El argumento desarrollado por Agustín Martínez y Carlos Montero, ambos con horas de vuelo en la creación de ficciones fantásticas, nos coloca en una villa andaluza en el inicio de los años 90 del pasado siglo, dato verificable en la hoja de vida de los personajes, el vestuario y la utilización de música que estuvo de moda en esa época. La desaparición de una veintena de sus habitantes en el interior de una mina, maldita desde los años 70, pone sobre el tapete desde un principio dos opciones: de una parte, la comisión de un crimen o un suicidio colectivo; de otra, la emergencia (o, mejor dicho, la persistencia) de un hecho sobrenatural.

Para sazonar el drama, dos adolescentes, Eva y Sofía, son mal vistas por una comunidad que le echa en cara a sus padres, sobre todo a la madre, la responsabilidad de reflotar un suceso anterior de similar calibre acontecido unos tres lustros atrás.

La baza sociopolítica se halla justamente situada en los antecedentes. El abuelo de las muchachitas, Valentín, luchó contra el franquismo y quedó varado en las profundidades de la mina. El telespectador saca las mejores cuentas a la altura del cuarto episodio, filmado en blanco y negro, con un telón de boca donde se habla de los minutos finales del Caudillo y la mezcla de euforia e incertidumbre acerca de la llamada Transición.

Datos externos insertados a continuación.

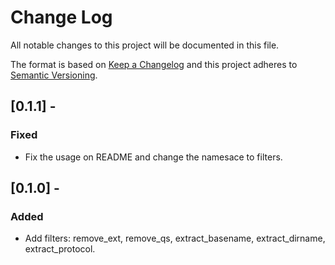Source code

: # Change Log
All notable changes to this project will be documented in this file.

The format is based on [Keep a Changelog](http://keepachangelog.com/en/1.0.0/)
and this project adheres to [Semantic Versioning](http://semver.org/spec/v2.0.0.html).

## [0.1.1] -
### Fixed
- Fix the usage on README and change the namesace to filters.

## [0.1.0] -
### Added
- Add filters: remove_ext, remove_qs, extract_basename, extract_dirname, extract_protocol.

Pero las cuentas se enredan cuando la indagación policial tras la muerte (o sacrificio o abducción, vaya a usted a saber) de la veintena de feriantes en los 90, desemboca en la madeja de un culto satánico, que rige los destinos individuales y colectivos de los habitantes de la villa, y contra el que ni la lógica ni la razón pueden. Es una luz oscura la del Culto de la Luz, es la construcción de un puzzle en el que todas las piezas conducen a un final apocalíptico, propiciada por la relación de amor-odio entre Elena (Marta Nieto) y su hija Sofía (Carla Campra), en la cual los efectos especiales, de atractiva geometría pop, inundan la pantalla doméstica a la espera de una nueva temporada en la que se supone que reine para siempre Yaldabaoth, el maligno. A esas alturas, lo policial y lo social se desinflaron, de modo que si se quiere entender la trama, al telespectador no le quedará más remedio que matricular un curso intensivo sobre los evangelios gnósticos.

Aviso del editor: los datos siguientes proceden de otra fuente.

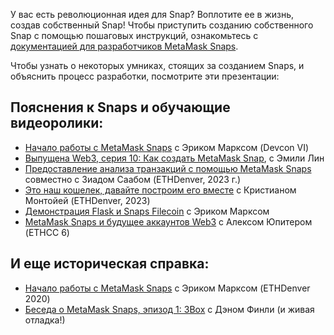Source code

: У вас есть революционная идея для Snap? Воплотите ее в жизнь, создав собственный Snap! Чтобы приступить созданию собственного Snap с помощью пошаговых инструкций, ознакомьтесь с [документацией для разработчиков MetaMask Snaps](https://docs.metamask.io/guide/snaps.html?utm_source=metamaskSupport&utm_medium=knowledge-base&utm_campaign=2023_Sep_snaps-launch_content_createyourown).


Чтобы узнать о некоторых умниках, стоящих за созданием Snaps, и объяснить процесс разработки, посмотрите эти презентации:


Пояснения к Snaps и обучающие видеоролики:
------------------------------------------


* [Начало работы с MetaMask Snaps](https://www.youtube.com/watch?v=XXqTjgcnPqM) с Эриком Марксом (Devcon VI)
* [Выпущена Web3, серия 10: Как создать MetaMask Snap](https://www.youtube.com/watch?v=Tvfma567BhU), с Эмили Лин
* [Предоставление анализа транзакций с помощью MetaMask Snaps](https://www.youtube.com/watch?v=dtov_vhfz4k) совместно с Зиадом Саабом (ETHDenver, 2023 г.)
* [Это наш кошелек, давайте построим его вместе](https://www.youtube.com/watch?v=G6qunL2gnjE) с Кристианом Монтойей (ETHDenver, 2023)
* [Демонстрация Flask и Snaps Filecoin](https://www.youtube.com/watch?v=14uEYdgyEr8) с Эриком Марксом
* [MetaMask Snaps и будущее аккаунтов Web3](https://www.youtube.com/watch?v=awTGajoXnZI) с Алексом Юпитером (ETHCC 6)


И еще историческая справка:
---------------------------


* [Начало работы с MetaMask Snaps](https://www.youtube.com/watch?v=k5R8HVyNFxQ) с Эриком Марксом (ETHDenver 2020)
* [Беседа о MetaMask Snaps, эпизод 1: 3Box](https://www.youtube.com/watch?v=_veXcPQ1u0U) с Дэном Финли (и живая отладка!)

Al margen de los guiños a producciones estadounidenses del corte de Stranger things o la poderosa imaginería del Guillermo del Toro de El espinazo del diablo y El laberinto del fauno –guiños no más, que no es para tanto–, lo más interesante pasa por los dramas íntimos de personajes secundarios en los que el miedo, la culpa y los prejuicios matizan la historia.